» EXERCISE DETAILS
Collect the lines of the entries where "begin" shows up.

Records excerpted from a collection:
★ ★ ★ ★ ★ ★ ★

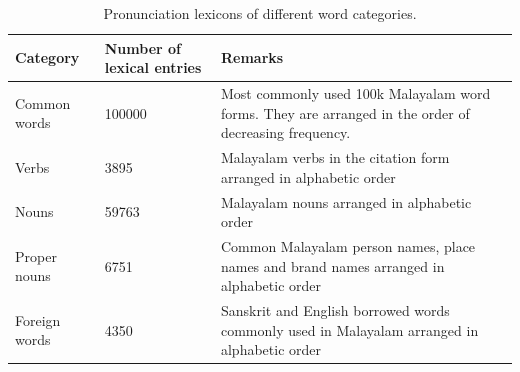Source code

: \documentclass{ieeeaccess}
\begin{document}
\begin{table}[ht]
\centering
	\begin{center}
		\begin{minipage}{\textwidth}
			\caption{Pronunciation lexicons of different word categories.}
			\label{dictionaries}
			\begin{tabular}{@{}p{1.8cm}p{3cm}p{12cm}@{}}
				\hline
				\hline
				\textbf{Category} & \textbf{Number of lexical entries} & \textbf{Remarks}                                                                                                   \\
				\hline
				Common words      & 100000                             & Most commonly used 100k Malayalam word forms. They are arranged in the order of decreasing frequency. \\
				Verbs             & 3895                               & Malayalam verbs in the citation form arranged in alphabetic order                                                  \\
				Nouns             & 59763                              & Malayalam nouns arranged in alphabetic order                                                                       \\
				Proper nouns      & 6751                               & Common Malayalam person names, place names and brand names arranged in alphabetic order                            \\
				Foreign words     & 4350                               & Sanskrit and English borrowed words commonly used in Malayalam arranged in alphabetic order                        \\

				\hline
			\end{tabular}
		\end{minipage}
	\end{center}
\end{table}

\end{document}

★ ★ ★ ★ ★ ★ ★

» ANSWER AREA
\begin{document}
\begin{table}[ht]
	\begin{center}
		\begin{minipage}{\textwidth}
			\begin{tabular}{@{}p{1.8cm}p{3cm}p{12cm}@{}}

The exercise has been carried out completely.